Supercritical water gasification is another advanced technique where wet biomass is reacted with water at extremely high temperatures and pressures. This breaks down organic materials into hydrogen and carbon dioxide. The hydrogen can be used as a clean fuel, while the CO₂ is captured and stored, making the overall system carbon negative.

Hydrothermal carbonization is a process tailored for wet biomass like food waste or sewage sludge. Under moderately high pressure and low temperature, the biomass is converted into a coal-like material called hydrochar and a carbon-rich gas. The hydrochar can be buried or used as a soil amendment, while the gases may be captured and reused.

Finally, fermentation-based systems (such as those producing ethanol) can also be made carbon-negative. During fermentation, microbes convert biomass sugars into alcohol, releasing CO₂ as a byproduct. If this CO₂ is captured instead of released, and especially if the ethanol is used in a clean-burning context, the system can achieve a net reduction in atmospheric carbon.

Real-world example of a carbon capture and storage system

The Archer Daniels Midland (ADM) ethanol facility in Decatur, Illinois, stands out as a pioneering example of large-scale carbon-negative bioenergy. Unlike fossil-fuel plants, ADM’s approach is rooted in bioethanol production, where corn is fermented to produce ethanol for fuel. During this fermentation process, pure CO₂ is naturally released — a byproduct that most ethanol plants vent into the atmosphere. ADM, however, captures it.

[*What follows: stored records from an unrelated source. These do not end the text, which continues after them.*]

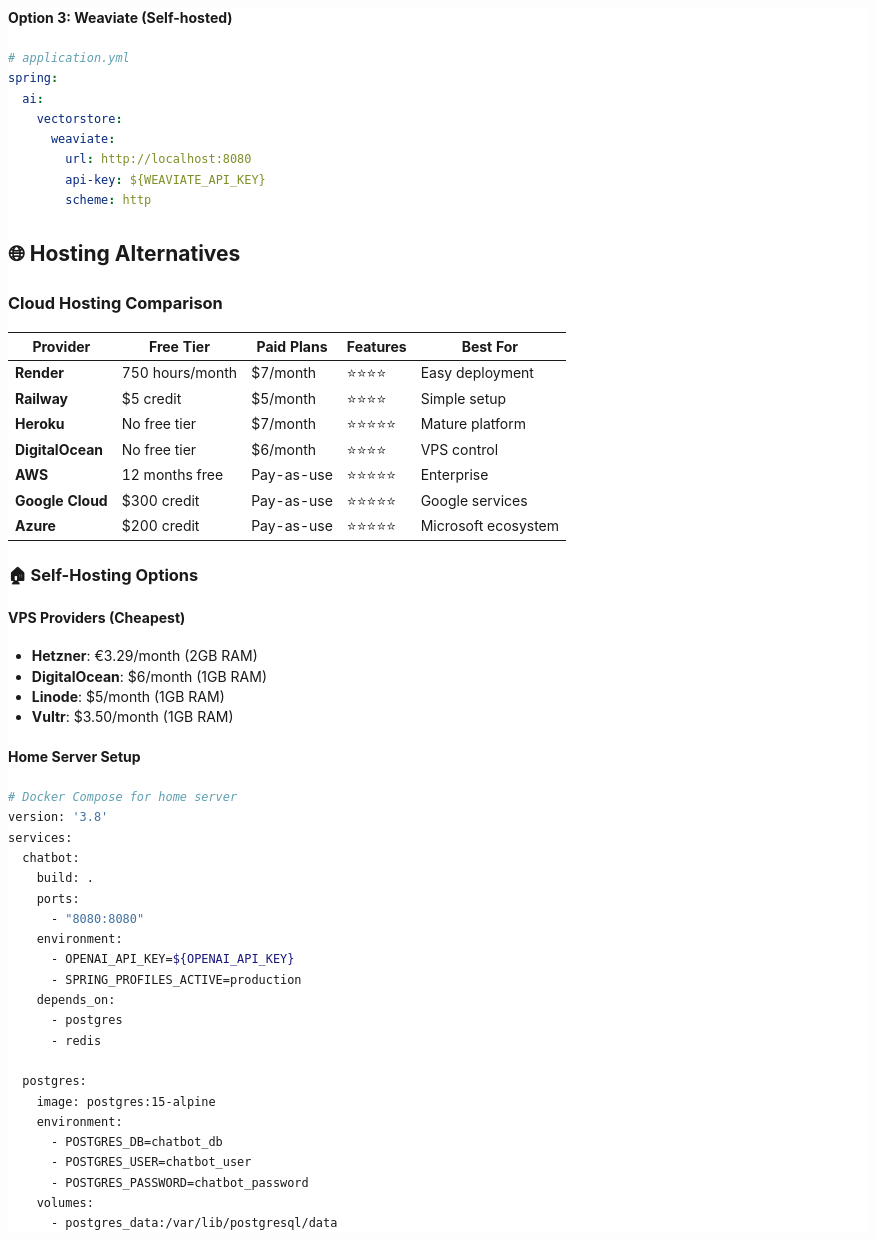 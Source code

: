 #### **Option 3: Weaviate (Self-hosted)**
```yaml
# application.yml
spring:
  ai:
    vectorstore:
      weaviate:
        url: http://localhost:8080
        api-key: ${WEAVIATE_API_KEY}
        scheme: http
```

## 🌐 Hosting Alternatives

### Cloud Hosting Comparison

| Provider | Free Tier | Paid Plans | Features | Best For |
|----------|-----------|------------|----------|----------|
| **Render** | 750 hours/month | $7/month | ⭐⭐⭐⭐ | Easy deployment |
| **Railway** | $5 credit | $5/month | ⭐⭐⭐⭐ | Simple setup |
| **Heroku** | No free tier | $7/month | ⭐⭐⭐⭐⭐ | Mature platform |
| **DigitalOcean** | No free tier | $6/month | ⭐⭐⭐⭐ | VPS control |
| **AWS** | 12 months free | Pay-as-use | ⭐⭐⭐⭐⭐ | Enterprise |
| **Google Cloud** | $300 credit | Pay-as-use | ⭐⭐⭐⭐⭐ | Google services |
| **Azure** | $200 credit | Pay-as-use | ⭐⭐⭐⭐⭐ | Microsoft ecosystem |

### 🏠 Self-Hosting Options

#### **VPS Providers (Cheapest)**
- **Hetzner**: €3.29/month (2GB RAM)
- **DigitalOcean**: $6/month (1GB RAM)
- **Linode**: $5/month (1GB RAM)
- **Vultr**: $3.50/month (1GB RAM)

#### **Home Server Setup**
```bash
# Docker Compose for home server
version: '3.8'
services:
  chatbot:
    build: .
    ports:
      - "8080:8080"
    environment:
      - OPENAI_API_KEY=${OPENAI_API_KEY}
      - SPRING_PROFILES_ACTIVE=production
    depends_on:
      - postgres
      - redis

  postgres:
    image: postgres:15-alpine
    environment:
      - POSTGRES_DB=chatbot_db
      - POSTGRES_USER=chatbot_user
      - POSTGRES_PASSWORD=chatbot_password
    volumes:
      - postgres_data:/var/lib/postgresql/data
```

Since 2017, ADM has operated a full-scale BECCS system through the Illinois Industrial Carbon Capture and Storage (ICCS) project, backed by the U.S. Department of Energy. It’s among the first in the world to demonstrate commercial-scale carbon removal using biomass.

Conclusion

Carbon-negative energy systems that are based on biomass are transitioning from proof-of-concept to scalable solutions. Their success is contingent on the successful integration of carbon capture technology, favorable legislation and the optimization of biomass supply chains through the application of intelligent technologies.